Anyway, that's not what I am posting about, although I did have to put my two cents in on that really quick. What I wanted to post about was my husband, and our marriage. If you had asked me a year ago, I would have told you that the most UN-romantic thing to do in your marriage would be to have a kid. (Now I'm not talking about "making" the kid if you get my drift... but actually having a newborn... or a toddler... in your house at all times). I would have probably even told you that a few weeks ago, because my pregnancy was definitely not a romantic one. Although Jeff was constantly there for me, I did not feel as though it were a "romantic" thing at all....
So, basically, the night before we went to have Brady, I was totally thinking... "Here goes the romance in our marriage. No more date nights, or late nights, or vacations or notes left on the dresser. There's not going to be time for that. This is it... we're too young for this..." and all sorts of stuff like that. I cried to Jeff about it, and I can't totally speak for him, but I think he was probably thinking the exact same thing too. Not only was I thinking this, but I was WORRIED about it. I was worried we were going to end up on the Dr. Phil show discussing how our beautiful child killed the romance in our marriage... I know this sounds awful... but I MUST share this part.
Because... I could not have been more wrong. I have never been more in love with my husband than I am at this moment.... (ok, here are the tears.) I have never felt loved by my husband as much as I do right now... and I would have to tell you that he agrees with me on this one because we talk about how amazed we are that God has done this new and fresh work in our marriage amongst our utter exhaustion and hard work. There have definitely been moments where we've snapped at each other over the past few weeks, but more often than not, we've been learning to lean on each other more than ever. We feel like more of a team than ever before. It's amazing how this new addition to our little family has made us remember falling in love for the first time 10 years ago! I have been on an emotional roller coaster the past three weeks and Jeff has been right there with me to catch me when I fall hard and to laugh with me when I look back on it and think... "Why was I just crying?"

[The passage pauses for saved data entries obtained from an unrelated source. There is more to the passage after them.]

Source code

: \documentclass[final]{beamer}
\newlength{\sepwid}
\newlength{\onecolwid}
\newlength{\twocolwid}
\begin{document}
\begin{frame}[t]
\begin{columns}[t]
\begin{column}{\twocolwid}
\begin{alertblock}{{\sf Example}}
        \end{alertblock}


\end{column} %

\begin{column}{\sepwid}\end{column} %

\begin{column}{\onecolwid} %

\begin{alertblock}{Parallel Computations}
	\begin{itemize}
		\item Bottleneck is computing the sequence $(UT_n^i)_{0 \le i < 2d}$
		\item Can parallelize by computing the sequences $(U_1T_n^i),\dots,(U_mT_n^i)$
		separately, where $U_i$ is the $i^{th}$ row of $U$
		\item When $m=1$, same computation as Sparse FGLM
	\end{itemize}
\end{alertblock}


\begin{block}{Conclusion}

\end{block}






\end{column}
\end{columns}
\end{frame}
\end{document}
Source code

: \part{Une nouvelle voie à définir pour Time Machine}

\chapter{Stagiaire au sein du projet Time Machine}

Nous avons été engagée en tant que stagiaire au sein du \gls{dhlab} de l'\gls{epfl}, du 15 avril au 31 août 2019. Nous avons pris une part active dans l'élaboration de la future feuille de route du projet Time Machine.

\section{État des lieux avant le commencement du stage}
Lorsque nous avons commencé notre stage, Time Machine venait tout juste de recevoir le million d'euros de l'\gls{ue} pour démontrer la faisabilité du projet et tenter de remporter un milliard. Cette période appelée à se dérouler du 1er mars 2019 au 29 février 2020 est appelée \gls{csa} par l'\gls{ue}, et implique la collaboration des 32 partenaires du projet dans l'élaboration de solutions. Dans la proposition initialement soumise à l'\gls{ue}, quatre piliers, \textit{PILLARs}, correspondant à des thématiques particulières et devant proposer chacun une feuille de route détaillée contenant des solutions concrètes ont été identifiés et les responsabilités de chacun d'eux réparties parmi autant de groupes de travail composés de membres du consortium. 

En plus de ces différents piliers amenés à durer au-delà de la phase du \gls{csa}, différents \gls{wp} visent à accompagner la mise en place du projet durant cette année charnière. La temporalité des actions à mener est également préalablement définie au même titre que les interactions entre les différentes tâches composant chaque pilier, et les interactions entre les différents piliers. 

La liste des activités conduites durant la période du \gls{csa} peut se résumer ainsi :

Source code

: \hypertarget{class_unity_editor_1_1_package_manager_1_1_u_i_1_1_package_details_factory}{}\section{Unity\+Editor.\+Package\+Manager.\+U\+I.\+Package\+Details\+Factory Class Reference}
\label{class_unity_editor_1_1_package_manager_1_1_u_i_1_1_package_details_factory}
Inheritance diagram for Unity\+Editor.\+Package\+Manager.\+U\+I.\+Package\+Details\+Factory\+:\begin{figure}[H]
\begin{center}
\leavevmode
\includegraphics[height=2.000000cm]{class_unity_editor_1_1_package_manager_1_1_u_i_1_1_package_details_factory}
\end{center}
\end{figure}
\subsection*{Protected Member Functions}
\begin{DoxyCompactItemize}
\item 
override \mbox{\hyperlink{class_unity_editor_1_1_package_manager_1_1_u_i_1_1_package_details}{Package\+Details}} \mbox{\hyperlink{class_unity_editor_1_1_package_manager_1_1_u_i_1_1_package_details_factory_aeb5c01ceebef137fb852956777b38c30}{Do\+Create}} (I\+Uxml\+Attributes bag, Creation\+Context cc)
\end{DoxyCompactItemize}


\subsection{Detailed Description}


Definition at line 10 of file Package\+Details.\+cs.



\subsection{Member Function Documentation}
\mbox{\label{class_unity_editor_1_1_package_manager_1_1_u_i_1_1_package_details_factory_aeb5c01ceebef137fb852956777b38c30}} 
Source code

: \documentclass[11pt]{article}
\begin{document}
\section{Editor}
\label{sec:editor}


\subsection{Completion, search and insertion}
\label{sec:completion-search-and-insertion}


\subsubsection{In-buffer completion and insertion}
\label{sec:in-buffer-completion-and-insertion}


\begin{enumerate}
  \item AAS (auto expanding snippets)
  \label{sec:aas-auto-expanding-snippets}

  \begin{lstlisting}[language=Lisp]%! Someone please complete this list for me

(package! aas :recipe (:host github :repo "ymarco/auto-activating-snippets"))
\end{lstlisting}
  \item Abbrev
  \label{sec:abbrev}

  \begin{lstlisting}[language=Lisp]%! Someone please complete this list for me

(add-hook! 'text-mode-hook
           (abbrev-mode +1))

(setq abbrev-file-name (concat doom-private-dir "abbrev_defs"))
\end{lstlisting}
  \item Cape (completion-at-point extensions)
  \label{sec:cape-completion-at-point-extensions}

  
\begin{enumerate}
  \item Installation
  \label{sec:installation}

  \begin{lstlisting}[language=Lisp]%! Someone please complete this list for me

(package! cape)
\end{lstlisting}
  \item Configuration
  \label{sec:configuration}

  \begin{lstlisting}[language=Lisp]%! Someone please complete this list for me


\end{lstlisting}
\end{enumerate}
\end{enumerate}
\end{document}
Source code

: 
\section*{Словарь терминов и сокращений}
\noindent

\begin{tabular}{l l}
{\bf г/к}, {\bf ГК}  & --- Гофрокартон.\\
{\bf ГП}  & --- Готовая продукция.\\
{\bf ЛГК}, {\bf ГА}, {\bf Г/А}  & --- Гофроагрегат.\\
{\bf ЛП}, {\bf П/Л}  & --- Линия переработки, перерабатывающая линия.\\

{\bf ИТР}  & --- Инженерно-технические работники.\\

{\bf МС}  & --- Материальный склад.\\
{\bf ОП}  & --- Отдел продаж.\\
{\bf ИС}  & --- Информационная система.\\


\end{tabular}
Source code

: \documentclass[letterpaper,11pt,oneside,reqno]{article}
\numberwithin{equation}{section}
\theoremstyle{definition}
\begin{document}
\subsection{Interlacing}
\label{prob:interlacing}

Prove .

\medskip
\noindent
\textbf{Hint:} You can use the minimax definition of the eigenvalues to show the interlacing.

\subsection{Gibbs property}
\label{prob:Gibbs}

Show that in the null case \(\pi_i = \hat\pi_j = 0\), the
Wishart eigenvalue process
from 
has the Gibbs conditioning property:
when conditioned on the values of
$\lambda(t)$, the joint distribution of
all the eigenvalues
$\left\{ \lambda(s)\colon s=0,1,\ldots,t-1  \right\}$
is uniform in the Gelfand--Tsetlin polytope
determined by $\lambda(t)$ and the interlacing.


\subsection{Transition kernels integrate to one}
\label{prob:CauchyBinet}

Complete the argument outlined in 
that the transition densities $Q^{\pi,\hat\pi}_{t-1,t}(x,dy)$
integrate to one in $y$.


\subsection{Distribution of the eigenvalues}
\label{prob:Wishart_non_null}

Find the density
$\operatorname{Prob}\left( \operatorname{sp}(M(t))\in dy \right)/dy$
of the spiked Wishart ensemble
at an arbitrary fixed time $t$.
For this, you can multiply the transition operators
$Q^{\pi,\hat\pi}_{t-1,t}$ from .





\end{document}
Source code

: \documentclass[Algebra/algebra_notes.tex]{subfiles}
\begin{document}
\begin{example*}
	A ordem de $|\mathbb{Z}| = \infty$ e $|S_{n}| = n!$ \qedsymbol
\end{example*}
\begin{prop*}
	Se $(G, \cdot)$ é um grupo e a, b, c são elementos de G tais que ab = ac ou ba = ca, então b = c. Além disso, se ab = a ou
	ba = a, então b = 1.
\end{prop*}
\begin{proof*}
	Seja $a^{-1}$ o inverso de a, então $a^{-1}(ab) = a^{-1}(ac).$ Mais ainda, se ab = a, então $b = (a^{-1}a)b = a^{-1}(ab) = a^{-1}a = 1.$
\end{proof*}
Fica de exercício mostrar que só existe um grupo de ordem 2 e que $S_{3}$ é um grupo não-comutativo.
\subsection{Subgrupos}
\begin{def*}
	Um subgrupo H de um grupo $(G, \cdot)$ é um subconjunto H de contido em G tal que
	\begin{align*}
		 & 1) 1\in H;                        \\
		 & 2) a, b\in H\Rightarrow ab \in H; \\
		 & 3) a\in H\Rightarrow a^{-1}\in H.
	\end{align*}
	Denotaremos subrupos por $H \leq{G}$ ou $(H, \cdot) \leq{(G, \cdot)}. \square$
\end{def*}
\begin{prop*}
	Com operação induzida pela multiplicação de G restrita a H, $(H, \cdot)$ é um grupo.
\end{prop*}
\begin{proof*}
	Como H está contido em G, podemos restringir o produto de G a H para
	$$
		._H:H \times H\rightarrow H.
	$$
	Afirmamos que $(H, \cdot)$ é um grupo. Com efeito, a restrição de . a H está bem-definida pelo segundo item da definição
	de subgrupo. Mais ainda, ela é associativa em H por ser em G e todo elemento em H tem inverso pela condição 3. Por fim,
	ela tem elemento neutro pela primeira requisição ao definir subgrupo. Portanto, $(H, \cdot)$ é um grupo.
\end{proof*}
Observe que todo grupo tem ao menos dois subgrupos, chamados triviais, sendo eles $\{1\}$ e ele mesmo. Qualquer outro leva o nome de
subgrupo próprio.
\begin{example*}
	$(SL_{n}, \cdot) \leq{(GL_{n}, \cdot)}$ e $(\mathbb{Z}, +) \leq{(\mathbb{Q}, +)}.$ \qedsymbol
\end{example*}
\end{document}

What a wonderful blessing it is to have a partner in life, and to be a team. I can't imagine doing this by myself... or even with someone who was ambivalent about the whole thing. But praise the Lord that I have a husband who shares in all of it with me. He tells me often, "We're in this together" and it's so true.
So here it is...the moral of the story: If you are preggers, do not waste your time being worried about this. Bringing a child into your marriage will only make you both stronger, or at least it did for us... and is continuing to do so.